It isn't possible to give a "yes" or "no" answer to this question because a lot depends on the specific facts. But usually the situation giving rise to the question involves a parent dying and leaving his or her only house to a child. In other words, there is only one parent's name on the title to the house (as opposed to a title with joint names on it). And note that a child must be of the age of majority in that province to inherit the house.
Because the house is real estate, there will have to be a Grant of Probate or a Grant of Administration issued by the court before the house can be transferred to the child. There is a probate fee involved, and a fee to the Land Titles Office for their services. These fees are always paid by the estate, even if it means that the house has to be sold to pay them.
Assuming the Grant is issued and all fees are paid, title to the house will pass to the child. There is no capital gain assessed on the transfer of the house from the parent to the child because it was the parent's principal residence.

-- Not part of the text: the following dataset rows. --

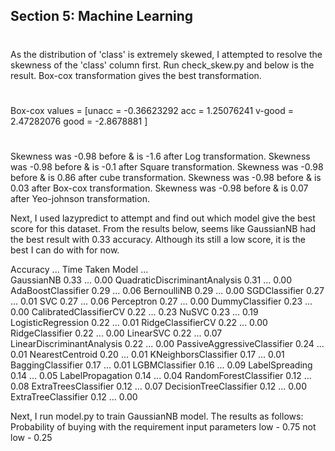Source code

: ## Section 5: Machine Learning

#
As the distribution of 'class' is extremely skewed, I attempted to resolve the skewness of the 'class' column first. 
Run check_skew.py and below is the result. Box-cox transformation gives the best transformation.

#
Box-cox values = [unacc = -0.36623292  acc = 1.25076241 v-good = 2.47282076 good = -2.8678881 ]
#
Skewness was -0.98 before & is -1.6 after Log transformation.
Skewness was -0.98 before & is -0.1 after Square transformation.
Skewness was -0.98 before & is 0.86 after cube transformation.
Skewness was -0.98 before & is 0.03 after Box-cox transformation.
Skewness was -0.98 before & is 0.07 after Yeo-johnson transformation.


Next, I used lazypredict to attempt and find out which model give the best score for this dataset.
From the results below, seems like GaussianNB had the best result with 0.33 accuracy. Although its still a low score, it is the best I can do with for now.

 Accuracy  ...  Time Taken
Model                                    ...            
GaussianNB                         0.33  ...        0.00
QuadraticDiscriminantAnalysis      0.31  ...        0.00
AdaBoostClassifier                 0.29  ...        0.06
BernoulliNB                        0.29  ...        0.00
SGDClassifier                      0.27  ...        0.01
SVC                                0.27  ...        0.06
Perceptron                         0.27  ...        0.00
DummyClassifier                    0.23  ...        0.00
CalibratedClassifierCV             0.22  ...        0.23
NuSVC                              0.23  ...        0.19
LogisticRegression                 0.22  ...        0.01
RidgeClassifierCV                  0.22  ...        0.00
RidgeClassifier                    0.22  ...        0.00
LinearSVC                          0.22  ...        0.07
LinearDiscriminantAnalysis         0.22  ...        0.00
PassiveAggressiveClassifier        0.24  ...        0.01
NearestCentroid                    0.20  ...        0.01
KNeighborsClassifier               0.17  ...        0.01
BaggingClassifier                  0.17  ...        0.01
LGBMClassifier                     0.16  ...        0.09
LabelSpreading                     0.14  ...        0.05
LabelPropagation                   0.14  ...        0.04
RandomForestClassifier             0.12  ...        0.08
ExtraTreesClassifier               0.12  ...        0.07
DecisionTreeClassifier             0.12  ...        0.00
ExtraTreeClassifier                0.12  ...        0.00

Next, I run model.py to train GaussianNB model.
The results as follows:
Probability of buying with the requirement input parameters
low - 0.75
not low - 0.25
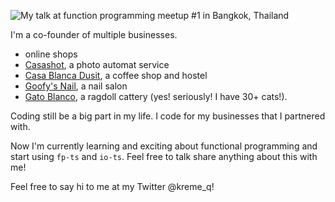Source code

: ![My talk at function programming meetup #1 in Bangkok, Thailand](https://imgur.com/tThOLuM.png "me")

I'm a co-founder of multiple businesses.
- online shops
- [Casashot](https://casashot.com/), a photo automat service 
- [Casa Blanca Dusit](https://casablancabkk.com/), a coffee shop and hostel 
- [Goofy's Nail](https://www.instagram.com/goofynails.bkk/), a nail salon 
- [Gato Blanco](https://www.ragdollthailand.com/), a ragdoll cattery   (yes! seriously! I have 30+ cats!).
 
Coding still be a big part in my life. I code for my businesses that I partnered with.

Now I'm currently learning and exciting about functional programming and start using `fp-ts` and `io-ts`. Feel free to talk share anything about this with me!

Feel free to say hi to me at my Twitter @kreme_q!

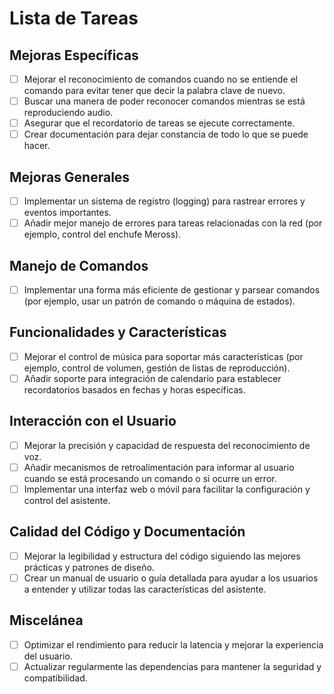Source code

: # Lista de Tareas

## Mejoras Específicas

- [ ] Mejorar el reconocimiento de comandos cuando no se entiende el comando para evitar tener que decir la palabra
  clave de nuevo.
- [ ] Buscar una manera de poder reconocer comandos mientras se está reproduciendo audio.
- [ ] Asegurar que el recordatorio de tareas se ejecute correctamente.
- [ ] Crear documentación para dejar constancia de todo lo que se puede hacer.

## Mejoras Generales

- [ ] Implementar un sistema de registro (logging) para rastrear errores y eventos importantes.
- [ ] Añadir mejor manejo de errores para tareas relacionadas con la red (por ejemplo, control del enchufe Meross).

## Manejo de Comandos

- [ ] Implementar una forma más eficiente de gestionar y parsear comandos (por ejemplo, usar un patrón de comando o
  máquina de estados).

## Funcionalidades y Características

- [ ] Mejorar el control de música para soportar más características (por ejemplo, control de volumen, gestión de listas
  de reproducción).
- [ ] Añadir soporte para integración de calendario para establecer recordatorios basados en fechas y horas específicas.

## Interacción con el Usuario

- [ ] Mejorar la precisión y capacidad de respuesta del reconocimiento de voz.
- [ ] Añadir mecanismos de retroalimentación para informar al usuario cuando se está procesando un comando o si ocurre
  un error.
- [ ] Implementar una interfaz web o móvil para facilitar la configuración y control del asistente.

## Calidad del Código y Documentación

- [ ] Mejorar la legibilidad y estructura del código siguiendo las mejores prácticas y patrones de diseño.
- [ ] Crear un manual de usuario o guía detallada para ayudar a los usuarios a entender y utilizar todas las
  características del asistente.

## Miscelánea

- [ ] Optimizar el rendimiento para reducir la latencia y mejorar la experiencia del usuario.
- [ ] Actualizar regularmente las dependencias para mantener la seguridad y compatibilidad.
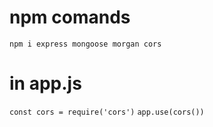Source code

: # npm comands

`npm i express mongoose morgan cors`

# in app.js

`const cors = require('cors')`
`app.use(cors())`
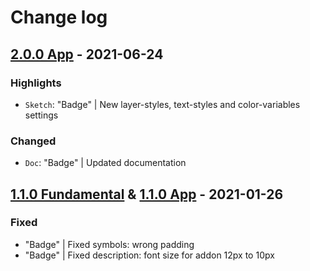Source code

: # Change log

## [2.0.0 App](https://github.com/cake-hub/lidl-app-sketch/tree/v2.0.0) - 2021-06-24

### Highlights

* `Sketch`: "Badge" | New layer-styles, text-styles and color-variables settings

### Changed

* `Doc`: "Badge" | Updated documentation

## [1.1.0 Fundamental](https://github.com/cake-hub/lidl-sketch/tree/v1.1.0) & [1.1.0 App](https://github.com/cake-hub/lidl-app-sketch/tree/v1.1.0) - 2021-01-26

### Fixed

* "Badge" | Fixed symbols: wrong padding
* "Badge" | Fixed description: font size for addon 12px to 10px

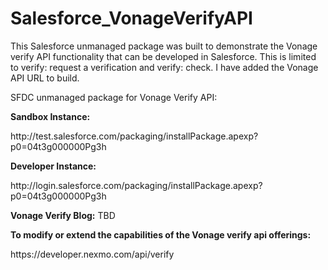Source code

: # Salesforce_VonageVerifyAPI
This Salesforce unmanaged package was built to demonstrate the Vonage verify API functionality that can be developed in Salesforce. This is limited to verify: request a verification and verify: check. I have added the Vonage API URL to build.

SFDC unmanaged package for Vonage Verify API:

<b>Sandbox Instance:</b>
<p>http://test.salesforce.com/packaging/installPackage.apexp?p0=04t3g000000Pg3h</p>

<b>Developer Instance:</b>
<p>http://login.salesforce.com/packaging/installPackage.apexp?p0=04t3g000000Pg3h</p>


<b>Vonage Verify Blog:</b>
TBD 

<b>To modify or extend the capabilities of the Vonage verify api offerings:</b>
<p>https://developer.nexmo.com/api/verify</p>



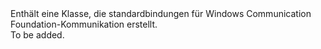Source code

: <Namespace Name="Microsoft.ServiceFabric.Services.Communication.Wcf">
  <Docs>
    <summary>Enthält eine Klasse, die standardbindungen für Windows Communication Foundation-Kommunikation erstellt.</summary> 
    <remarks>To be added.</remarks>
  </Docs>
</Namespace>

If the Will instructed that the house be sold and the money given to the child, there is still no capital gains tax on the transaction.
If the child inherits the parent's house and later decides to sell it, the tax implications depend on several factors, including whether the house is the child's principal residence or not. So even though the child may receive the home without paying tax, he or she might have to pay tax when the house is sold or transferred.
As a general rule, beneficiaries in Canada don't pay tax on inheritances from Canadian estates.